Cowboy Bebop Newbie Recap: “The Real Folk Blues Parts 1 & 2”
I can't believe it's over!
There is a lot to talk about here, isn’t there? While I know that I should be discussing both of the final two episodes, most of my focus is going to be on the very ending, which left me shocked and surprised but didn’t disappoint. It’s so weird to me that the show is already done, but isn’t that the case with so many shows we love? They’re almost always the short-lived ones that worm their ways into our hearts—for me, it was Pushing Daisies, a show whose last episode I have put off watching for years because I’m adamant not to let it end.
But isn’t it also the case that if said shows had kept going, even it was past a shelf life that was far too short, that they’d never be able to bottle lightning twice (ahem Arrested Development). I am, without question, bummed out that Cowboy Bebop is over because of how attached I’d grown to the characters, but I also think the show went off in such fitting, grandiose style that if it prolonged its series, that would have been to its detriment.
That being said.
I’m going to be frank for a second here: I’m kind of feeling betrayed by all of you for not giving me adequate warning for the ending of the series. Yes you told me it was great and the perfect ending and yes there were certainly hints that it was a sad episode, but nowhere did anyone hint to me that Spike DIES!
Let me go shuffle to the side to cry for a moment.
I mean, is there any ambiguity at all in that final scene? Maybe I’m totally misreading it and he lives and goes on to have lighthearted, bounty hunting fun with Jet and Faye, but maybe, he freaking dies. If I weren’t convinced just by him falling down the steps after the two most prominent people in his past have died, the visuals pieced it all together even further with the panning to the bright blue skies, the shots of the birds taking flight, and the music coming in strong.
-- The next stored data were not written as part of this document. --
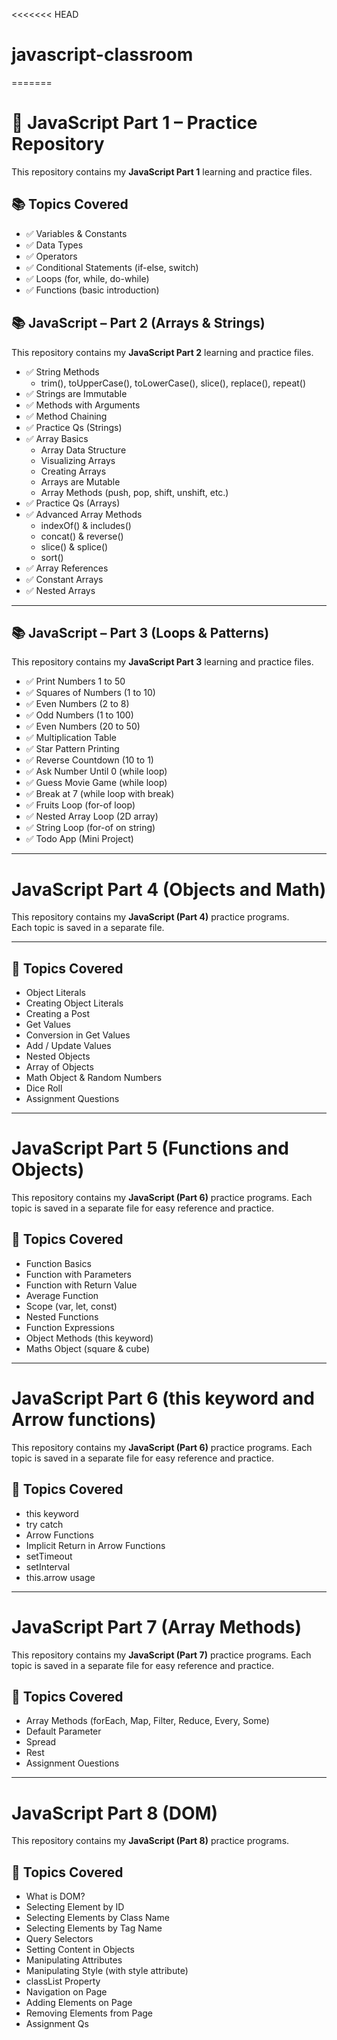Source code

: <<<<<<< HEAD
# javascript-classroom
=======
# 🚀 JavaScript Part 1 – Practice Repository  

This repository contains my **JavaScript Part 1** learning and practice files.  


## 📚 Topics Covered
- ✅ Variables & Constants  
- ✅ Data Types  
- ✅ Operators  
- ✅ Conditional Statements (if-else, switch)  
- ✅ Loops (for, while, do-while)  
- ✅ Functions (basic introduction)  


## 📚 JavaScript – Part 2 (Arrays & Strings)

This repository contains my **JavaScript Part 2** learning and practice files.  


- ✅ String Methods  
  - trim(), toUpperCase(), toLowerCase(), slice(), replace(), repeat()  
- ✅ Strings are Immutable  
- ✅ Methods with Arguments  
- ✅ Method Chaining  
- ✅ Practice Qs (Strings)  
- ✅ Array Basics  
  - Array Data Structure  
  - Visualizing Arrays  
  - Creating Arrays  
  - Arrays are Mutable  
  - Array Methods (push, pop, shift, unshift, etc.)  
- ✅ Practice Qs (Arrays)  
- ✅ Advanced Array Methods  
  - indexOf() & includes()  
  - concat() & reverse()  
  - slice() & splice()  
  - sort()  
- ✅ Array References  
- ✅ Constant Arrays  
- ✅ Nested Arrays  

---

## 📚 JavaScript – Part 3 (Loops & Patterns)

This repository contains my **JavaScript Part 3** learning and practice files.  


- ✅ Print Numbers 1 to 50  
- ✅ Squares of Numbers (1 to 10)  
- ✅ Even Numbers (2 to 8)  
- ✅ Odd Numbers (1 to 100)  
- ✅ Even Numbers (20 to 50)  
- ✅ Multiplication Table  
- ✅ Star Pattern Printing  
- ✅ Reverse Countdown (10 to 1)  
- ✅ Ask Number Until 0 (while loop)  
- ✅ Guess Movie Game (while loop)  
- ✅ Break at 7 (while loop with break)  
- ✅ Fruits Loop (for-of loop)  
- ✅ Nested Array Loop (2D array)  
- ✅ String Loop (for-of on string)  
- ✅ Todo App (Mini Project)  

---

# JavaScript Part 4 (Objects and Math)

This repository contains my **JavaScript (Part 4)** practice programs.  
Each topic is saved in a separate file.

---

## 📂 Topics Covered

- Object Literals  
- Creating Object Literals  
- Creating a Post  
- Get Values  
- Conversion in Get Values  
- Add / Update Values  
- Nested Objects  
- Array of Objects  
- Math Object & Random Numbers  
- Dice Roll  
- Assignment Questions  

---

# JavaScript Part 5 (Functions and Objects)

This repository contains my **JavaScript (Part 6)** practice programs.
Each topic is saved in a separate file for easy reference and practice.

## 📂 Topics Covered

- Function Basics
- Function with Parameters
- Function with Return Value
- Average Function
- Scope (var, let, const)
- Nested Functions
- Function Expressions
- Object Methods (this keyword)
- Maths Object (square & cube)

---

# JavaScript Part 6 (this keyword and Arrow functions)

This repository contains my **JavaScript (Part 6)** practice programs.
Each topic is saved in a separate file for easy reference and practice.

## 📂 Topics Covered

- this keyword
- try catch
- Arrow Functions
- Implicit Return in Arrow Functions
- setTimeout
- setInterval
- this.arrow usage

---

# JavaScript Part 7 (Array Methods)

This repository contains my **JavaScript (Part 7)** practice programs.
Each topic is saved in a separate file for easy reference and practice.

## 📂 Topics Covered

- Array Methods (forEach, Map, Filter, Reduce, Every, Some)
- Default Parameter
- Spread 
- Rest 
- Assignment Ouestions

---

# JavaScript Part 8 (DOM)

This repository contains my **JavaScript (Part 8)** practice programs.

## 📂 Topics Covered


- What is DOM?
- Selecting Element by ID
- Selecting Elements by Class Name
- Selecting Elements by Tag Name
- Query Selectors
- Setting Content in Objects
- Manipulating Attributes
- Manipulating Style (with style attribute)
- classList Property
- Navigation on Page
- Adding Elements on Page
- Removing Elements from Page
- Assignment Qs






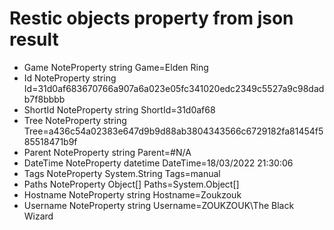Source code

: # Restic objects property from json result

- Game        NoteProperty string Game=Elden Ring
- Id          NoteProperty string Id=31d0af683670766a907a6a023e05fc341020edc2349c5527a9c98dadb7f8bbbb
- ShortId     NoteProperty string ShortId=31d0af68
- Tree        NoteProperty string Tree=a436c54a02383e647d9b9d88ab3804343566c6729182fa81454f585518471b9f
- Parent      NoteProperty string Parent=#N/A
- DateTime    NoteProperty datetime DateTime=18/03/2022 21:30:06
- Tags        NoteProperty System.String Tags=manual
- Paths       NoteProperty Object[] Paths=System.Object[]
- Hostname    NoteProperty string Hostname=Zoukzouk
- Username    NoteProperty string Username=ZOUKZOUK\The Black Wizard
Spike got his heroic goodbye.
More thoughts:
• At the end of the series, it was brought further into focus that this was a show about people on the constant run from their past, with varying degrees of success. Jet seemed more settled in it than Faye and Spike, with Faye being the most notably bothered by it and Spike being somewhere in-between, as we were so rarely privy to any of his actual thoughts. This all makes his confession to Faye in the ending episode all the more poignant. He’s kept secrets for so long and now, finally, he doesn’t have to. Not because he’s finally opening up to his crew mate, but because he knows he owes her that much, that measly piece of information about who he is.
There’s so much nuance even in the framing of the scene, most pointedly being how Faye and Spike are positioned so that they’re never looking at one another while they tell one another truths they’d been keeping hidden. Spike looks Faye directly in the eye for a moment as he tells her one of them is fake, but the rest of the conversation is said to the walls and to their shoes, rather than at one another.
• Faye and Spike aren’t the only relationship that gets a highlight this episode, as Spike is brought back together with both Julia and Vicious, the two people who caused him the most emotional angst. The ending credits finally make sense, as we see that in Spike’s past life, he too worked for the syndicate, and when he planned to leave, Vicious set up Julia to kill him. While not explicitly stated, it looks like she and Spike end up staging it so that he can get away, and now they finally reunite after all this time. I do enjoy that it’s Faye who finds her initially and relays the message to Spike, and I could have done for a few episodes of just the two of them being ass-kicking lady bounty hunters.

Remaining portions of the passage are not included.